Tag: energy efficiency

Photovoltaic solar power – one year on

This time last year we had a photovoltaic solar power system installed, a few years after we had a thermal solar system installed. This post is an update on how we’ve got on with the photovoltaic solar system. This is facilitated by my weekly collection of electric, solar and gas meter readings – I suspect this data collection is a bit of a minority sport. A couple of months ago the company that the installed the system did offer me a fancy monitoring system… which cost about £1500!

As my earlier blog post highlights the calculated output for our system, given the latitude and orientation of our roof and the peak capacity of our system is 1393kwh per year. The first meter reading was on 28th August 2010, as of 25th August 2011 the reading is 1362.9kwh. So the measured output is 98.5% of the predicted output – not bad at all! Our import from the grid for the same period was 1896.2kwh compared with an annual consumption of 2397.5kwh in the previous year. So a 20% reduction in consumption and generation of 57% of our pre-installation level. The difference here is because our peak generation (mid-late morning) does not match our peak usage (early evening), since we can’t store any electricity the excess goes onto the grid. These figures are illustrated graphically below:

consumption

We receive the feed-in tariff and payments for exported electricity from our supplier, npower. This seems to be a small scale operation since to set this up you interact with named individuals who don’t change!
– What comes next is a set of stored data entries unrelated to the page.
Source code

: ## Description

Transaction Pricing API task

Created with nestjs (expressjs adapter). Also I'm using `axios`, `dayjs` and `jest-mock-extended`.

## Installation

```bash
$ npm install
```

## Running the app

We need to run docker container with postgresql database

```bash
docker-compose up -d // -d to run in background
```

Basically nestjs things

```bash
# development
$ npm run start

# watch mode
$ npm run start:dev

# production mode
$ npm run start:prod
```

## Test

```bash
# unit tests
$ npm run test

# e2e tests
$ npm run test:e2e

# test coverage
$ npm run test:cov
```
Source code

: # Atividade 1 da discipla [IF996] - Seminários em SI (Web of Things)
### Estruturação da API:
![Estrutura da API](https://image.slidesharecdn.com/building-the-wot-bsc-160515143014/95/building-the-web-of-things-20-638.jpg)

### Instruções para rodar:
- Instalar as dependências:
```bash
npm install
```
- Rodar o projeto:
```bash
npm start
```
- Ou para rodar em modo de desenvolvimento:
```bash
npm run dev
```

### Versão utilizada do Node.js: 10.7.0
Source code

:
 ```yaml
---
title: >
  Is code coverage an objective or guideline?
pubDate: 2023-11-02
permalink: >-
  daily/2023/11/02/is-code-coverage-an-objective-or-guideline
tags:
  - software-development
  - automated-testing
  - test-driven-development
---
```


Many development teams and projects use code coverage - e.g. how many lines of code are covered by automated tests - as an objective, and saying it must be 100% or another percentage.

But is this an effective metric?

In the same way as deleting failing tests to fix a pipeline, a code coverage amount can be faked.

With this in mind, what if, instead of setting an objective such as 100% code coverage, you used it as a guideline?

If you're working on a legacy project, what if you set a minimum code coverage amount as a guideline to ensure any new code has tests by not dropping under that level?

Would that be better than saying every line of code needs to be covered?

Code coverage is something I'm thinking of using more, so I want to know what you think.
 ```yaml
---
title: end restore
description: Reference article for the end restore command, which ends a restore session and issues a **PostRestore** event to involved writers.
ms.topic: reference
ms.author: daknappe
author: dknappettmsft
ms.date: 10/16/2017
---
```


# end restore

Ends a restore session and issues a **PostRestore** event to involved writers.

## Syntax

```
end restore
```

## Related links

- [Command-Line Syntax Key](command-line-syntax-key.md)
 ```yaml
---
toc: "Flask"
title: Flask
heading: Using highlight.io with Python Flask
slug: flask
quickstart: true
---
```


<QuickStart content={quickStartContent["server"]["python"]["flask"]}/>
So far we’ve received two cheques from them for £105.29 for the period 16/9/10-04/03/11 and £174.38 for the period 4/3/11-21/5/11. I should probably go prod them about whether they want another meter reading.

We can dig a little deeper into the data, below I show our monthly electricity consumption (red/green lines) from the grid for the last few years along with the last year of solar generation (the blue line).

monthlyconsumptionOur electricity consumption has been fairly constant through the year with a hint of an increase during the deep winter months due to the shortening days and an increased use of electric lighting. Since about March this year our electricity consumption has been significantly reduced compared to previous years, offset by our solar generation. This pattern wasn’t maintained in the September / October / November last year – I think because I was at home (using electricity) for an extended period following an operation.

The amount of solar generation varies smoothly through the winter months but seems to plateau during the summer. We did have a week of zero generation when the panels were covered in snow. I suspect in principle that the average power generation will vary sinusoidally through the year, since the variation in day length is sinusoidal, but that this can disturbed by “weather”, in particular the figure for May includes the very sunny Easter period without this boost the curve would have varied smoothly through the summer rather than plateauing.

In summary: we’ve generated almost exactly the amount of solar electricity we anticipated which amounts to nearly 60% of our annual consumption of electricity.

Sunlight

IMG_6875 Some time ago we installed “solar thermal” on our roof, as described in: “The Dorothy Hopkinson Memorial Solar Panel”. This heats water, it’s significantly reduced our gas usage over the summer when the central heating is not on but during the winter when most of our gas is consumed the effect is minimal.

Next step on the renewable energy list is solar photovoltaic (PV) – this converts light to electricity directly. Solar PV systems are rather more expensive than solar thermal systems, until recently the economics of this were a bit questionable – £10,000 is a lot to spend to reduce your electricity consumption by half. However, the feed-in tariff scheme was introduced in the UK in April 2010. This scheme pays a generous tariff based on the total amount of renewable electricity generated by an installation in an effort to increase the uptake of such systems. A similar scheme has been in place in Germany since 2000, where it has been pretty successful in reaching this goal.

We have a medium-sized 3 bed semi-detached house with East-West facing roof elements which are relatively small. Two of us live in the house, our annual electricity consumption is typically 6.5 kWh  per day or 2400kWh per year (*see below for a comment on units). When we first moved into the house our consumption was around 11kWh per day (4000kWh per year). We reduced this by replacing all our light bulbs with low energy versions; switching off a second fridge/freezer; almost entirely stopping using a tumble drier and on replacing fridges and washing machines we bought the lowest energy versions we could find. So these measure achieved roughly 40% reduction. I know all this because I’ve been recording our electricity and gas consumption once a week for the last 3 years!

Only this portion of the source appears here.